**Directions:**
In the entries below, the word "rendering" appears on some lines. Copy each of those lines.

Content starts

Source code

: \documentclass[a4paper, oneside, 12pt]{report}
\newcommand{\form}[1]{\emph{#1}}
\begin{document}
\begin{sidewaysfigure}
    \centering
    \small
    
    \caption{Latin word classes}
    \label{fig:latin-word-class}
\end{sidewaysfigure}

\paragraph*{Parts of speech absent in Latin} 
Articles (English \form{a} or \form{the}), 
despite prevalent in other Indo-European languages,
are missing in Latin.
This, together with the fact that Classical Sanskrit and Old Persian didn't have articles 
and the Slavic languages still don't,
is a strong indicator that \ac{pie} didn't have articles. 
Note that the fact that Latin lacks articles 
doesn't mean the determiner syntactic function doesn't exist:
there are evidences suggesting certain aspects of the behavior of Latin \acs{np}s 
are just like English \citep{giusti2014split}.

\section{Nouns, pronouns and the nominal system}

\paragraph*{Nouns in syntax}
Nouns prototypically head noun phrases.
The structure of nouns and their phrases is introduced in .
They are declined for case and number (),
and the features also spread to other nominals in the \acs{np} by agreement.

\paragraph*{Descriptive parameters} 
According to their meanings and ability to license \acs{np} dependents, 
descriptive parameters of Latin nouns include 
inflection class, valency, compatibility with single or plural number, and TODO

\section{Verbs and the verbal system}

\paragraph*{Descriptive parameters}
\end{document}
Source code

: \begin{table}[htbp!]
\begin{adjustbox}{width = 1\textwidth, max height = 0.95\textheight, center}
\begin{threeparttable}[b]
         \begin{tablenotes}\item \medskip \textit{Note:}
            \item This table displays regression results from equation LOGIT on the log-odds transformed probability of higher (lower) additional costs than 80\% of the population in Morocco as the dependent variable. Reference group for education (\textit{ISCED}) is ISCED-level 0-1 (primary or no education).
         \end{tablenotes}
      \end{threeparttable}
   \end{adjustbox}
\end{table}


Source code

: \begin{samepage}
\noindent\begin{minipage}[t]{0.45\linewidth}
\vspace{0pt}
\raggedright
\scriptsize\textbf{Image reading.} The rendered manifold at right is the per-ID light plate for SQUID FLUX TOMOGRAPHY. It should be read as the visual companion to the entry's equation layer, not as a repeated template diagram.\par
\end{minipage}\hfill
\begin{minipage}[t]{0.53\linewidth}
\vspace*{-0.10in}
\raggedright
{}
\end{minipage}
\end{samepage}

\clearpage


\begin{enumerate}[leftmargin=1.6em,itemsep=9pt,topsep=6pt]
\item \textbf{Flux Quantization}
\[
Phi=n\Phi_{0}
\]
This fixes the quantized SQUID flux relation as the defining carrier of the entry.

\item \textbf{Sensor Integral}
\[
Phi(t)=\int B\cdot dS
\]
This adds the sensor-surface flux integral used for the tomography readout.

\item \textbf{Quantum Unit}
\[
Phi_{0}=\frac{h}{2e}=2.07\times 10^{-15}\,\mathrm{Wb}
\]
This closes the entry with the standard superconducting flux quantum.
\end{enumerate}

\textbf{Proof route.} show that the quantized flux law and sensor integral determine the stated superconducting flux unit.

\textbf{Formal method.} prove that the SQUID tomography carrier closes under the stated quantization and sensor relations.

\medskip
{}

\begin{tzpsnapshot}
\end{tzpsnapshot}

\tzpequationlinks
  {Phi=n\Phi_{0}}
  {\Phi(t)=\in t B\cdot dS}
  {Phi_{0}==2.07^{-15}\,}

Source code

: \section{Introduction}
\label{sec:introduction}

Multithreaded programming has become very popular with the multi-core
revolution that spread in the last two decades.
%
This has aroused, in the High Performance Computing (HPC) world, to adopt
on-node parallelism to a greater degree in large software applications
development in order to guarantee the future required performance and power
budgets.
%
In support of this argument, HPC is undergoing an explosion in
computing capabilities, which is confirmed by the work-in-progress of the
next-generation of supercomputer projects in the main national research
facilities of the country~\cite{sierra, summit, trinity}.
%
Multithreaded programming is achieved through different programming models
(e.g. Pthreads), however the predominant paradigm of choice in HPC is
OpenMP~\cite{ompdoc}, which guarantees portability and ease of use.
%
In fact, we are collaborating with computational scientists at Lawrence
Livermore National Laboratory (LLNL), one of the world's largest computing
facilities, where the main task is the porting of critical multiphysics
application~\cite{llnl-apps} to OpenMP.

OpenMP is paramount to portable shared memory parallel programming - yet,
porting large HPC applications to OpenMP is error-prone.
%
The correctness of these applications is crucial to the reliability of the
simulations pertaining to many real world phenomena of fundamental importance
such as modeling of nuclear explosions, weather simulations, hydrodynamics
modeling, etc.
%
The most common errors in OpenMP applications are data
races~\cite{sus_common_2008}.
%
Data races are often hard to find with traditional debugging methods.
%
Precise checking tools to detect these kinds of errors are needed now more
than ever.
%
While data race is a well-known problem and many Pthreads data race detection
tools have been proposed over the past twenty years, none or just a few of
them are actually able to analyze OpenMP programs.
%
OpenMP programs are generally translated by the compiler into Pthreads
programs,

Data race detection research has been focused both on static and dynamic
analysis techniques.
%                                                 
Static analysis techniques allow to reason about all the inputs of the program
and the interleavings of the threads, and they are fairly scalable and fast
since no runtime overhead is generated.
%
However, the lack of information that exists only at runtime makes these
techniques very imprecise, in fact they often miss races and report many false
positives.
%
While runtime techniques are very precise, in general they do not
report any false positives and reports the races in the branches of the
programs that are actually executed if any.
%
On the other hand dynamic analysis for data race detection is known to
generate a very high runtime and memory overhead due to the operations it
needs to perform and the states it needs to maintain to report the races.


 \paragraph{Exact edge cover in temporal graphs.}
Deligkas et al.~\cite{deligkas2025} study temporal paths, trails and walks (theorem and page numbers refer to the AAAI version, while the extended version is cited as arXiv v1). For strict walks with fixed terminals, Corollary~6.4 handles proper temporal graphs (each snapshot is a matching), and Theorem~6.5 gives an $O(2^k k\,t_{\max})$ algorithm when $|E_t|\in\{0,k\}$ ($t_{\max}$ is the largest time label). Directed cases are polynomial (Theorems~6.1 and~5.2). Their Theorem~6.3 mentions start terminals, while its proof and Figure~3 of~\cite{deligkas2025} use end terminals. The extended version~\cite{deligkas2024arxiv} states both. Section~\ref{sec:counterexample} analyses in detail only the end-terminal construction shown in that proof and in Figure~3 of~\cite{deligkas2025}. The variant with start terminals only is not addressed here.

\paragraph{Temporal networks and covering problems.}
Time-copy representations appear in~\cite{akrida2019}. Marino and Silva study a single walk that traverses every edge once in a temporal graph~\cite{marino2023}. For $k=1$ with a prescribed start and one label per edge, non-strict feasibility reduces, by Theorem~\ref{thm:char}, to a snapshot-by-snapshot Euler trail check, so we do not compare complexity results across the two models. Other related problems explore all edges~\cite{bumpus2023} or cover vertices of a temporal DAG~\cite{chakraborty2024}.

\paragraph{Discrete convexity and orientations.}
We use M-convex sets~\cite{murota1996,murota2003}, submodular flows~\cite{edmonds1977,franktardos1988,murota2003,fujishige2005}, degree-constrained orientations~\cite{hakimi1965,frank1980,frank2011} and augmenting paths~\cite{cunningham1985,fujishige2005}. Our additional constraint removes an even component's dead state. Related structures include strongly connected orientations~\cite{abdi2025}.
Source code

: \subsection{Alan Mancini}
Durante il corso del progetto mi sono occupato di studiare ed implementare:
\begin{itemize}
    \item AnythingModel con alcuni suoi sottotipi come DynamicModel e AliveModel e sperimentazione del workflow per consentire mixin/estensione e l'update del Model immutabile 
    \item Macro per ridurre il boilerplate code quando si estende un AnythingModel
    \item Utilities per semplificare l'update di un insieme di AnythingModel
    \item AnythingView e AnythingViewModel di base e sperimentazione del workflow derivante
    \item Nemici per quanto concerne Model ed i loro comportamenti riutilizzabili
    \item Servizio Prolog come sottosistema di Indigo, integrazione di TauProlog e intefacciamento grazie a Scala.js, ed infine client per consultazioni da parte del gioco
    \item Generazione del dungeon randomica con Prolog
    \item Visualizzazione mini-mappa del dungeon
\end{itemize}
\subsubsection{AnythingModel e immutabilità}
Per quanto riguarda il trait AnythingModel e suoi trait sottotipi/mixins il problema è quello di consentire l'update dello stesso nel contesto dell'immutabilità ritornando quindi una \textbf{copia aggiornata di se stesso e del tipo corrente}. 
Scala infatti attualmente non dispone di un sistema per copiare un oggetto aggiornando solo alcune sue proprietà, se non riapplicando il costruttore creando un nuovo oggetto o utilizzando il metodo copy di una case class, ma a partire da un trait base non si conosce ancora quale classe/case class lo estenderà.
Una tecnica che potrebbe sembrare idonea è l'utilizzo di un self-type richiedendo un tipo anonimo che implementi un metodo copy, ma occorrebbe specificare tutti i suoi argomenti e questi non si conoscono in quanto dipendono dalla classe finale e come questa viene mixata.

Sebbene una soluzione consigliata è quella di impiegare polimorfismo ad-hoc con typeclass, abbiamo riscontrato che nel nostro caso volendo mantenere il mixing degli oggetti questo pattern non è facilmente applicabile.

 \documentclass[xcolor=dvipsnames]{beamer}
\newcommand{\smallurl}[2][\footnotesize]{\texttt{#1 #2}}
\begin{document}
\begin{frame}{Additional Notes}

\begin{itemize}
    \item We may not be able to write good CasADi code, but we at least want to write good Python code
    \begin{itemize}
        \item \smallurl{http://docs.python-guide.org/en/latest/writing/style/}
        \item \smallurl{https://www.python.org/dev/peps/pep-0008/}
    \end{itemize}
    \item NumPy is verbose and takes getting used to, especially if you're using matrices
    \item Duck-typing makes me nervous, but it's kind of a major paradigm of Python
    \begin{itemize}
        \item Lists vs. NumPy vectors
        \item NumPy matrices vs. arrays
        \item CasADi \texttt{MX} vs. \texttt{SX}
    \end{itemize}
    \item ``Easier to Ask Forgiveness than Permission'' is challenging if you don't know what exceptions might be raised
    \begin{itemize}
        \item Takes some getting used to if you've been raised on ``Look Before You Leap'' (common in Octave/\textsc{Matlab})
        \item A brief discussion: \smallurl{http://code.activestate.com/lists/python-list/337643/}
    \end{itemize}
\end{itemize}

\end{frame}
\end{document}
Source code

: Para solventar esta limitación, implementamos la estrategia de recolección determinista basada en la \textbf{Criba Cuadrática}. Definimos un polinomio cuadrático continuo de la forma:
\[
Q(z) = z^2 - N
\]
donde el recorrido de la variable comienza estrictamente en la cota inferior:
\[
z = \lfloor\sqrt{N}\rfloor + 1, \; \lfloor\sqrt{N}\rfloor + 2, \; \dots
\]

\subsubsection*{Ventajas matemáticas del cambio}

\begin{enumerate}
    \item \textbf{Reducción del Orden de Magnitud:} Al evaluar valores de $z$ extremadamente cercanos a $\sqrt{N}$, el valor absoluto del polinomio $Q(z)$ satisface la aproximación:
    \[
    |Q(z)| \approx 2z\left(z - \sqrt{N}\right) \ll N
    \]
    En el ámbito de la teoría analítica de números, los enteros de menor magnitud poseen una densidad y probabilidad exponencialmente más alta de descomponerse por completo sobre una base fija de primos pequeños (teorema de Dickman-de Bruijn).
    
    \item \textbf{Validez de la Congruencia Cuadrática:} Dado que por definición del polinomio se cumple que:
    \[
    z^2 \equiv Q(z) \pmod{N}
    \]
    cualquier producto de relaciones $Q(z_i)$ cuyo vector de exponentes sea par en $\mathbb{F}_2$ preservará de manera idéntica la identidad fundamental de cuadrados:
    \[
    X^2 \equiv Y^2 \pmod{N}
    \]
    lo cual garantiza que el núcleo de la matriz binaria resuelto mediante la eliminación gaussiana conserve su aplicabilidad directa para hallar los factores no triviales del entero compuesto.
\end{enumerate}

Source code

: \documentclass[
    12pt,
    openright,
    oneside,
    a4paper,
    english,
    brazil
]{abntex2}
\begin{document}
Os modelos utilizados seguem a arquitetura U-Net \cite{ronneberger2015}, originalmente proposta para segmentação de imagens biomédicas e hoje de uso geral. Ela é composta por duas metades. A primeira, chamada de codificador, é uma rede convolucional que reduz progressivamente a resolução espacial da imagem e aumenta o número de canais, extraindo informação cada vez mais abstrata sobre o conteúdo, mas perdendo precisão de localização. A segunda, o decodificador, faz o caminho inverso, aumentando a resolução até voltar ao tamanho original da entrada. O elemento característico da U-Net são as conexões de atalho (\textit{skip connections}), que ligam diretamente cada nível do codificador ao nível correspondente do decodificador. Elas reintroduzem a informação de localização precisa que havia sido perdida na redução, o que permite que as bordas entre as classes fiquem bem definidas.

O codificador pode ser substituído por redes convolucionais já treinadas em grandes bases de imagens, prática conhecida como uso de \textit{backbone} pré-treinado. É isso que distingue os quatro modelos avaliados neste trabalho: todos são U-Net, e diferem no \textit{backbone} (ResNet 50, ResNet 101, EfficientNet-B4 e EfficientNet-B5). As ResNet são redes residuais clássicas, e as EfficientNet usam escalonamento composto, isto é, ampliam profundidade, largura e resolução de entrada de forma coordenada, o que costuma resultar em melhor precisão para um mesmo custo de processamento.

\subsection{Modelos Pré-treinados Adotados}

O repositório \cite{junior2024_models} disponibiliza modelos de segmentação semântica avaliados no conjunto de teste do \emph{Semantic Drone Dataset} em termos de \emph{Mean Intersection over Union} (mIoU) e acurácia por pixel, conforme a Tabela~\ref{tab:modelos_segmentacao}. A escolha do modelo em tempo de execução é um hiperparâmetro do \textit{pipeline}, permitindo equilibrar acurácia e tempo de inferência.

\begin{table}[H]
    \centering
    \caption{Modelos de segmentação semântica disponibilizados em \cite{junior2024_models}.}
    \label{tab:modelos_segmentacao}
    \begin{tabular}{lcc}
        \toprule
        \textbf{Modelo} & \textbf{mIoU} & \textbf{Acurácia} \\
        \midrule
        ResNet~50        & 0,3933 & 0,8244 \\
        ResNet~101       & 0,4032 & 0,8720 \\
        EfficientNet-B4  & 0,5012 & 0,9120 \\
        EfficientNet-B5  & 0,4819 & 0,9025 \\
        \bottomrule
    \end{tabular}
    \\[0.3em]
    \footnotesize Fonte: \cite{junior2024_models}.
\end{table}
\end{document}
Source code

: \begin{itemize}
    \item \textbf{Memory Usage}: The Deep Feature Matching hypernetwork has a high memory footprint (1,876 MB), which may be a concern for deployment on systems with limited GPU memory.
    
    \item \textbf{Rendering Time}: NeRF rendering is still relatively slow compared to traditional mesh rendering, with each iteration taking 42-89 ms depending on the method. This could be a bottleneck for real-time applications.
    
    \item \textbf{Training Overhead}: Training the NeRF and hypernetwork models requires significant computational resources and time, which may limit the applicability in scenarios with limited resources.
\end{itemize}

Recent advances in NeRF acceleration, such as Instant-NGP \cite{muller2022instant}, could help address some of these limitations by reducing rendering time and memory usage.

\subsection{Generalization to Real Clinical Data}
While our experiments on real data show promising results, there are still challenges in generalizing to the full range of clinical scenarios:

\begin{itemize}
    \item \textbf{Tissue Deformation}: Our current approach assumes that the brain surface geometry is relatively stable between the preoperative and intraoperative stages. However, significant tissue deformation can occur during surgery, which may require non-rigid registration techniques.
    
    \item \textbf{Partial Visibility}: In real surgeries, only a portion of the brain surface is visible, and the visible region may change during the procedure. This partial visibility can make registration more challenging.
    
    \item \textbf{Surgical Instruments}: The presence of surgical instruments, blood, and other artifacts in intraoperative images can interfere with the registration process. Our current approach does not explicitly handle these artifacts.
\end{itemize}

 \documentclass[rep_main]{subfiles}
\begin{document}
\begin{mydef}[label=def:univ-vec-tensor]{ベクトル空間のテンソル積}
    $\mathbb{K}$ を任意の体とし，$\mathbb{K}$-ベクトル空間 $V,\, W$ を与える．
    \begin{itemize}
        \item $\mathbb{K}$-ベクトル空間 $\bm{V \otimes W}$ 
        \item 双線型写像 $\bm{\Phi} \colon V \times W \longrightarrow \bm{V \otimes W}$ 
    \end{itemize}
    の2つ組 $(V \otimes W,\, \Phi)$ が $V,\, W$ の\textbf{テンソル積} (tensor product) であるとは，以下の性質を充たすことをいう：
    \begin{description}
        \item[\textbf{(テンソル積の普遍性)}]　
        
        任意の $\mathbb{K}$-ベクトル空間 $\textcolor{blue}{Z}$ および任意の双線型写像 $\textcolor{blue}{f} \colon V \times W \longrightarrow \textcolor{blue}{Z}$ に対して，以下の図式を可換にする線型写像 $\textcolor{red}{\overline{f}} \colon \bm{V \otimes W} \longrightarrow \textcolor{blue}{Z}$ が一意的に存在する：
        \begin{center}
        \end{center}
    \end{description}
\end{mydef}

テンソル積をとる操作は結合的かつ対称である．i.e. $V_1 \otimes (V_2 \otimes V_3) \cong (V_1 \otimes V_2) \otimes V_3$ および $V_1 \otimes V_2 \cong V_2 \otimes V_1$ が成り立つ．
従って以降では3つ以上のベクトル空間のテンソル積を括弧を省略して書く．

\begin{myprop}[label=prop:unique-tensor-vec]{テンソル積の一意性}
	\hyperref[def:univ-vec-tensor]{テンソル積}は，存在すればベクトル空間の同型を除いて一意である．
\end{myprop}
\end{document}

Content ends

**Answer space:**
    \item \textbf{Rendering Time}: NeRF rendering is still relatively slow compared to traditional mesh rendering, with each iteration taking 42-89 ms depending on the method. This could be a bottleneck for real-time applications.
Recent advances in NeRF acceleration, such as Instant-NGP \cite{muller2022instant}, could help address some of these limitations by reducing rendering time and memory usage.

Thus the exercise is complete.